I am frequently sick, or just generally under the weather. It’s one of those little charming things about me. I had mono twice in the 80s and missed months of school. Now most people only get it once, and even then it doesn’t affect them much. But because I like to be unique and different, I then proceeded to have it twice in the 90s. Did you know that you can be in contact with mono and never catch it if your immune system is in good shape? And on the flip side of that, you can be a carrier after having it and poor slobs who are ripe for viruses can catch it from you years later? Did you also know that sometimes the glands under your jaw and on your neck can stay enlarged even years and years after recuperating from mono? This explains why my sister in law called me “Mono Mary” for years after learning that she had mono.

Which is why the most surprising thing about Buddy coming down with MRSA was that I didn’t have it first. After an initial bout with the wrong antibiotic he finally found relief when we started the correct course of antibiotics. This was an awful affliction and it just broke my heart. He had a boil on the inside of his elbow. He had a boil on his nose. And the worst was the row of boils on both sides of his trunk, from chest to waist. He had about 5 on the left and 6 on the right. And no matter what the advice you find about boils says, you really do have to drain them. But if you do it wrong (ie: too soon, when the skin is closed over it) the infection will just spread under the skin. I tried to wait, tried to avoid draining them myself, and then the one on the inside of his elbow started having red streaks.

At which point, I got very cool and calm as I gathered the supplies and sterilized the needle. I drained the boil efficiently, without a single qualm, holding down the squirming, strong (holy cow that kid is a force!), 9 yr old boy by myself, since Hubby was at the store. Buddy kept up his end of the deal by yelling “Ow! Ow! I’m injured!!” only 20 times instead of the thousand he clearly wanted to. After medicating/bandaging his arm, I comforted Buddy, reassured Beanie that I wasn’t killing her brother, and calm was restored to the house. Of course, then I went absolutely bug shit and shaky.
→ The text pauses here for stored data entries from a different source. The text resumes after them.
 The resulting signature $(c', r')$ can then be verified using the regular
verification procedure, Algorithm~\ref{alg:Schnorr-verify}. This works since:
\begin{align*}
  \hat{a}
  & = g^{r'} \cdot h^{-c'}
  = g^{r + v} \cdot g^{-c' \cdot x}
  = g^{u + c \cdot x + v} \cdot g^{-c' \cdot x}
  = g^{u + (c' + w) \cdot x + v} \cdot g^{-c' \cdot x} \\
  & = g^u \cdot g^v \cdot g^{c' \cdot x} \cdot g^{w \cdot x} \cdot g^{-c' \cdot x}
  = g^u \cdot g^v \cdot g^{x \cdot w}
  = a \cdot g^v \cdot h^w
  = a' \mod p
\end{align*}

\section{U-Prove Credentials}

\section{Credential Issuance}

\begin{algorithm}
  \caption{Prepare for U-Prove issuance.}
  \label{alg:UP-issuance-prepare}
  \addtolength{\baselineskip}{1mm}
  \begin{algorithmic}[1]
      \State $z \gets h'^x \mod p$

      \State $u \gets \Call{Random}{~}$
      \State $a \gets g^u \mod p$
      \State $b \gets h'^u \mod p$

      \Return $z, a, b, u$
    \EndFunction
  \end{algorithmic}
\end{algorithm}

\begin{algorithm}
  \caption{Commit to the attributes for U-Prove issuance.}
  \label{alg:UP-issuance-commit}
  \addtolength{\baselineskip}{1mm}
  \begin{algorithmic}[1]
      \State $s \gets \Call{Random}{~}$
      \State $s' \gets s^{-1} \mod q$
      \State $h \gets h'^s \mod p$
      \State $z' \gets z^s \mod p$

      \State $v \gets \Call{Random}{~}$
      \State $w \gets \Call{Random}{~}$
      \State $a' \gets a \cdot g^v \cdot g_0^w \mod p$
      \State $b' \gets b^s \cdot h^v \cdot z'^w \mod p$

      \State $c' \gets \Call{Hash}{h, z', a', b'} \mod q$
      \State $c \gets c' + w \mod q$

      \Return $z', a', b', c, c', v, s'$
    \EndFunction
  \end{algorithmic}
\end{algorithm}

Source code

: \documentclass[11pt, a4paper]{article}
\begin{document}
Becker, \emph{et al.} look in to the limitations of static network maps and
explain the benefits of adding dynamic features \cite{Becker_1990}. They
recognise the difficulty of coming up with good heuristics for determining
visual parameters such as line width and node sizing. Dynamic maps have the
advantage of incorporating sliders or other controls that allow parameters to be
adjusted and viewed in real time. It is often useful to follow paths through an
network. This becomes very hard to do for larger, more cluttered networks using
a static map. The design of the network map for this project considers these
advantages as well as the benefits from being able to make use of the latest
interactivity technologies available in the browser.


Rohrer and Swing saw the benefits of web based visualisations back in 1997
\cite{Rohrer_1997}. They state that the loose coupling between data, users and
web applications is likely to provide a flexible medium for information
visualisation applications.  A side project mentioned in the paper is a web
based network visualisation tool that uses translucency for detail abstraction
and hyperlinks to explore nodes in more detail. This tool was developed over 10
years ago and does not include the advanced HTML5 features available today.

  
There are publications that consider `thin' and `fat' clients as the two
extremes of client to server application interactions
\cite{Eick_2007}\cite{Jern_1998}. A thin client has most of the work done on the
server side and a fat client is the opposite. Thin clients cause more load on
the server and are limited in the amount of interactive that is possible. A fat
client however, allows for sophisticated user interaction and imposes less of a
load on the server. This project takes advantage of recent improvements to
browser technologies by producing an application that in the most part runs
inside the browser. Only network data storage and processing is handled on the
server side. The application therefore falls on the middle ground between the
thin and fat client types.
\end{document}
Fast forward a few months, when the innocuous bump on my back by the waist has become a MRSA abscess covering a quarter of my back. The surgeon did a wonderful job of numbing the area before making an incision and assuring that it would stay open to drain by putting a rubber-band thing in the incision. (Which if he hadn’t shown it to me, I would have suspected of being covered in spikes.) Then came the wonders of having the bandage changed.

All I know is, I would have felt so much better if I could have just yelled “Ow! Ow! I’m injured!”

Wooo!

So one of my very favorite bloggers had a raffle for people that donated to a worthy cause. I was glad to have the opportunity to help Heather and am prayerfully (is that a word?) following her ordeal. Since I never win anything, I was very surprised to see my name in the list of winners. But I have to admit that I’m more excited about the fact that I won something from my other very favorite blogger. Unfortunately, since I included the name of my blog, people might actually visit. And I haven’t been exactly prolific. So if you’re here, hi. I may actually post at some point and it will be, well not phenomenal, but maybe interesting. Certainly after a summer with both kids chipping away at my sanity. In fact, by end of summer, my posts will probably be like an awful accident where you just can’t look away.